Ketika ditemui di rumahnya, Desa Hutarimbaru, Kecamatan Panyabungan Timur, Kabupaten Mandailing Natal (Madina), Sumut, Rabu sore (12/9-2018), Ummi berharap adik-adiknya tetap bisa sekolah meskipun untuk makan saja terkadang tidak pasti.
“Dua bulan ini terbantu dengan peninggalan ibu, dan hasil sawah waktu ayah belum ditahan. Sekarang sawah dan kebun sudah tidak digarap, dan entah sudah siapa punya,” sebut Ummi.
Ummi lulus dari SMA Gunung Baringin, Kecamatan Panyabungan Timur, Madina tahun 2018 ini—sebelumnya pernah sekolah di SMA Negeri 1 Panyabungan.
Begitu tamat SMA, ia sempat kerja sebagai penjaga toko di Pasar Baru, Panyabungan. Karena harus mengurus adik-adiknya setelah ditinggal kedua orangtua, akhirnya diputuskan berhenti agar lebih fokus mengurus adik-adiknya.
Seperti diberitakan sebelumnya, Ummi terpaksa “berjibaku” mengurus 11 adiknya setelah sang ibu, Sangkot Lubis (37) meninggal dunia seminggu setelah melahirkan bayi kembar. Sementara, ayahnya: Ali Mandan Dalimunte (40), masuk penjara sekitar empat bulan lalu karena tersangkut kasus narkoba.
Dari perkawinan Ali Mandan dan Sangkot mereka dikarunia 14 anak, satu di antaranya sudah meninggal. Sedangkan 13 lainnya adalah Amansyah (19), Ummi Roiyah (18), Sofwatul Mardiyah (kelas dua SMK Negeri 2 Panyabungan), Marwah (kelas dua SMP Negeri Gunung Baringin), Al Farizi (kelas satu SMP Negeri Gunung Baringin).

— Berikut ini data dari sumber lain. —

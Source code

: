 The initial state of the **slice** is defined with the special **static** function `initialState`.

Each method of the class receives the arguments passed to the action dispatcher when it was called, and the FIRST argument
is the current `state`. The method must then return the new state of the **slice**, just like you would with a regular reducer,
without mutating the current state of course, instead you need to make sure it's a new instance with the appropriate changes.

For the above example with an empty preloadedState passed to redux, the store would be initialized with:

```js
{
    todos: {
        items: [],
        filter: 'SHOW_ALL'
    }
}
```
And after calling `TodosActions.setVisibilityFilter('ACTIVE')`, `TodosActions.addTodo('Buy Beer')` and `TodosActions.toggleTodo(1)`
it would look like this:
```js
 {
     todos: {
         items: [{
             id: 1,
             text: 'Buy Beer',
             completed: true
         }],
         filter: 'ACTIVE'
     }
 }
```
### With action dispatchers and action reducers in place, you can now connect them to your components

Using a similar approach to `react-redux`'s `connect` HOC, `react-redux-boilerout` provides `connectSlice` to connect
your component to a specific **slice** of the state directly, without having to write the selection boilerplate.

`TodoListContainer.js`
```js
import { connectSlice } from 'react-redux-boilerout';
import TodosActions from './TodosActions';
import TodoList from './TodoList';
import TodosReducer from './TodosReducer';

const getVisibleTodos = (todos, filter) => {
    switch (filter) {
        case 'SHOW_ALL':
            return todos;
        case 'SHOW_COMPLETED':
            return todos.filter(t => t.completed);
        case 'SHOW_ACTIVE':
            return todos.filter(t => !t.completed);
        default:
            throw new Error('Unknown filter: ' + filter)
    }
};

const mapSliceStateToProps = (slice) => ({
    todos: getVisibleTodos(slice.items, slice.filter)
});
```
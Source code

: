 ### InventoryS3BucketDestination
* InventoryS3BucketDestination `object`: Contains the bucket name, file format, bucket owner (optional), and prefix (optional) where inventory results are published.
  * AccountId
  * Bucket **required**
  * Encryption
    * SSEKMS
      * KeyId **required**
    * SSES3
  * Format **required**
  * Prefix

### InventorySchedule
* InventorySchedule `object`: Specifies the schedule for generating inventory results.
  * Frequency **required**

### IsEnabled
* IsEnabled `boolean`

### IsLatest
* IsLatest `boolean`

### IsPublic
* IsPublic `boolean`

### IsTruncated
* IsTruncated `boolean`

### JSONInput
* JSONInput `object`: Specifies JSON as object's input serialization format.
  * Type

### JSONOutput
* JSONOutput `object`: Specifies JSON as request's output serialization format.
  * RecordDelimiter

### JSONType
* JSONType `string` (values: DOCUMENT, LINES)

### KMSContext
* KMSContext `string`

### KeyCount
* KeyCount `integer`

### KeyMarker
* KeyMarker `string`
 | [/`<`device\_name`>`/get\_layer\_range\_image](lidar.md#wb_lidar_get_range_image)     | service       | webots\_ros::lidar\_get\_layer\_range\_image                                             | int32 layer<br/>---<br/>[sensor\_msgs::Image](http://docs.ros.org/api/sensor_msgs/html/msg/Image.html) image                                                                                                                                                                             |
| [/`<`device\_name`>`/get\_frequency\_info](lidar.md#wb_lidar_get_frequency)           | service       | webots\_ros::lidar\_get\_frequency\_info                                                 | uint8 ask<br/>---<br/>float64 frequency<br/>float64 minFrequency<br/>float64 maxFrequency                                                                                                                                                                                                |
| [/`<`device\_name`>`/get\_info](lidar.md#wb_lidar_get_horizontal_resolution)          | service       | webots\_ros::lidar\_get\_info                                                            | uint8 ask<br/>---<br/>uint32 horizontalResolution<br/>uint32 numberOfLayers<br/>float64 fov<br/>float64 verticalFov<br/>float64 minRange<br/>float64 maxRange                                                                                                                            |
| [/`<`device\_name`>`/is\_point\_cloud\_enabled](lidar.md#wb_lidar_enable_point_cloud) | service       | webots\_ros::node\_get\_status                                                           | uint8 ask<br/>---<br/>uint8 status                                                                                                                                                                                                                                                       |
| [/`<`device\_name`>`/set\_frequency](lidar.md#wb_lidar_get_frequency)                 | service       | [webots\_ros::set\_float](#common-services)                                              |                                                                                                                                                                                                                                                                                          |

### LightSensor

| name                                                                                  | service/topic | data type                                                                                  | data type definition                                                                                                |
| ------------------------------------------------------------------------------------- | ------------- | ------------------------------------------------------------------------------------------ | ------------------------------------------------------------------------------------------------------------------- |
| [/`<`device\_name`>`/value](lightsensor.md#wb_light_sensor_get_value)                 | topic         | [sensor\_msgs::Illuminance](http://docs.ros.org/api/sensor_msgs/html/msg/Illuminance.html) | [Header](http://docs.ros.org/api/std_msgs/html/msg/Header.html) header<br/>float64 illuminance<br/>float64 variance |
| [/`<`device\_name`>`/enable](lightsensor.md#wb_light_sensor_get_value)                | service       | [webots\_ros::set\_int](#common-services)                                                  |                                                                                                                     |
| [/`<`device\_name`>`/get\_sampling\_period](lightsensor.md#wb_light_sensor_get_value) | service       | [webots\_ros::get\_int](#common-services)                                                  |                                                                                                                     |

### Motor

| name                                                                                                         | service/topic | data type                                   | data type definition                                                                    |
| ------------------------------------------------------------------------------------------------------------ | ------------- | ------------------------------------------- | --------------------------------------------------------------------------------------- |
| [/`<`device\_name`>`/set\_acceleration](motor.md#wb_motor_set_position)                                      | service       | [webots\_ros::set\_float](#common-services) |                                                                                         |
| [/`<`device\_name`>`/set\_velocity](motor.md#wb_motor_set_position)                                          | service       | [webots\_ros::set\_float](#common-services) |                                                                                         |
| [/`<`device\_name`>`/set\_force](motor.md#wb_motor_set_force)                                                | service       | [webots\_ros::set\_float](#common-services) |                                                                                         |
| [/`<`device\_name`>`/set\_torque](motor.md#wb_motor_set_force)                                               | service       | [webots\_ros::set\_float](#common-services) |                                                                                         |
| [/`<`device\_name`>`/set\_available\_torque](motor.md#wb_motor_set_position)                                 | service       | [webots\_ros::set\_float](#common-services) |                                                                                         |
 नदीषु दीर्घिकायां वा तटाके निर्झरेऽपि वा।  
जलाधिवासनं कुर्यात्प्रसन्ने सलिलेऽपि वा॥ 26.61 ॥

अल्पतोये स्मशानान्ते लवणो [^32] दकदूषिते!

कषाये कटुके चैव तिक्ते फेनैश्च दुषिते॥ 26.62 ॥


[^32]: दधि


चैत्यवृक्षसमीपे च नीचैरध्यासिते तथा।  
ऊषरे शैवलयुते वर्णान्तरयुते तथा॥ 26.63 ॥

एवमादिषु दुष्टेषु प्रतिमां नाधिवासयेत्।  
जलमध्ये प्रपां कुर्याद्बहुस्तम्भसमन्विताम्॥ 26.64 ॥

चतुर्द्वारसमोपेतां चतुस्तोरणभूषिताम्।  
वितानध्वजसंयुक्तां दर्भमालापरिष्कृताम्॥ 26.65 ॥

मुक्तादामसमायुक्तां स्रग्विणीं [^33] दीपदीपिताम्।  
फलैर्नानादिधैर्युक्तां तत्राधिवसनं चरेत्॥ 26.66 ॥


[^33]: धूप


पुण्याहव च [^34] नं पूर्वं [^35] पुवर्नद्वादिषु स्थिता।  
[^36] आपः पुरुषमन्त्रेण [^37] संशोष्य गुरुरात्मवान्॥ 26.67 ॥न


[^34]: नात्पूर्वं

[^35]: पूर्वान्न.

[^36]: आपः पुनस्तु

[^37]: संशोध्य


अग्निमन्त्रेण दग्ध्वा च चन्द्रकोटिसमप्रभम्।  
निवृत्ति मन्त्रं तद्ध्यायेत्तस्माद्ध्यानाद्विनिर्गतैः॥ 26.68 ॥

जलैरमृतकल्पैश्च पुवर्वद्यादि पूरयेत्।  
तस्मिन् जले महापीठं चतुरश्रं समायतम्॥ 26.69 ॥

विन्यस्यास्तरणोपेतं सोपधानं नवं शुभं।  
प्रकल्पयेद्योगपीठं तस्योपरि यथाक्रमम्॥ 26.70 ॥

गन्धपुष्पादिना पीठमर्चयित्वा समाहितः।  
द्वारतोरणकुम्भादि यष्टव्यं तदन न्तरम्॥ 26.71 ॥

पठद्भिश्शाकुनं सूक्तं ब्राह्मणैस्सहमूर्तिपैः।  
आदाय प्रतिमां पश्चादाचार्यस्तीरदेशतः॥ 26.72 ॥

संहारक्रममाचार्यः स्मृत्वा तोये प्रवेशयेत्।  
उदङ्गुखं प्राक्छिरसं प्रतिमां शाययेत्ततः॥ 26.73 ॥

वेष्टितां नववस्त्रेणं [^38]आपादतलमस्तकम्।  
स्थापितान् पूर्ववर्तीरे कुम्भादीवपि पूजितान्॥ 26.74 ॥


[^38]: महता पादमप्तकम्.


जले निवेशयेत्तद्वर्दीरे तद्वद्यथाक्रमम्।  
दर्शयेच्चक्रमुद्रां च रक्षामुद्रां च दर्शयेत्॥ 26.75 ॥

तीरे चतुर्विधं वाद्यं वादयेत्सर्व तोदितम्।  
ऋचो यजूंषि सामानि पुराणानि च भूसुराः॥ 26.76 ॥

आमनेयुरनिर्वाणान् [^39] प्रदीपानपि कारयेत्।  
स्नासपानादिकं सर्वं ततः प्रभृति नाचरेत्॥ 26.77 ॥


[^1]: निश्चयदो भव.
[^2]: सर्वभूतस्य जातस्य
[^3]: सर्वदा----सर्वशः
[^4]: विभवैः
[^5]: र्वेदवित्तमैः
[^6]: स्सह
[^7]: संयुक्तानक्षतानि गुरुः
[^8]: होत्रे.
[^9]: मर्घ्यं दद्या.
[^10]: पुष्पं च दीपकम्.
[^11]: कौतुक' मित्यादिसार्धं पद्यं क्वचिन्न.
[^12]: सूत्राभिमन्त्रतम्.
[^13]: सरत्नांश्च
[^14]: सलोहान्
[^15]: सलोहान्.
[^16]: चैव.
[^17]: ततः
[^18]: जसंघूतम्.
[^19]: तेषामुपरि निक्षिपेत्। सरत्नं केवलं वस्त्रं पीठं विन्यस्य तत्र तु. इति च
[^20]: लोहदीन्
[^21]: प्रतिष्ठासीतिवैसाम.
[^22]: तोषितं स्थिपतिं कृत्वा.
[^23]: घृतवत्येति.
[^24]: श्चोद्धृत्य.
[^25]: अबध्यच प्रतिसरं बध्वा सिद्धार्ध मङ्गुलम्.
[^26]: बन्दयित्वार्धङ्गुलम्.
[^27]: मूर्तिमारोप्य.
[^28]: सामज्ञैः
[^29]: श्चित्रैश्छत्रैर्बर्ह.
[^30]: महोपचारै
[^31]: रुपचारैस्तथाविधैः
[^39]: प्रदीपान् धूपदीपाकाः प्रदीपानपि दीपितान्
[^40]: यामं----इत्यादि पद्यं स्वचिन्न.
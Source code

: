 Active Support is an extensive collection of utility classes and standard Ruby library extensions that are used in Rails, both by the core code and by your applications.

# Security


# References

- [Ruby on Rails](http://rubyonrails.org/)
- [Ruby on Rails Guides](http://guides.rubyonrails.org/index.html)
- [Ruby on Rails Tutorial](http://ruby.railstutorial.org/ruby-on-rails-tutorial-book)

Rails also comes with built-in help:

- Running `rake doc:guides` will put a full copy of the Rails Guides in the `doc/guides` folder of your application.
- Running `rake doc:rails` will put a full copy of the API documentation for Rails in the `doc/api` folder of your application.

Lalu, Musyadi (kelas lima SD Negeri Hitarimbaru), Habibullah (kelas empat SD Negeri Hutarimbaru), Wahyu (kelas dua SD Negeri Hutarimbaru), Halif (Tk), Sadli (3 tahun), Ramlan (1,5 tahun), dan si kembar: Rahmat Yusuf serta Maulana Yusuf (2 bulan).
Amansyah lulus dari SMA Negeri Tanobato, Panyabungan Selatan, Madina tahun 2017. Sesekali ia ikut kuli kerja bangunan di desa itu agar bisa membantu keperluan adik-adiknya. “Kalau pas lagi ada kerja bangun beton rabat, ikut kerja dengan orang,” ujar Ummi.
Rumah keluarga Ali Mandan berada di ujung Desa Hutarimbaru. Desa ini berjarak sekitar 3 km dari jalan provinsi Desa Gunung Baringin.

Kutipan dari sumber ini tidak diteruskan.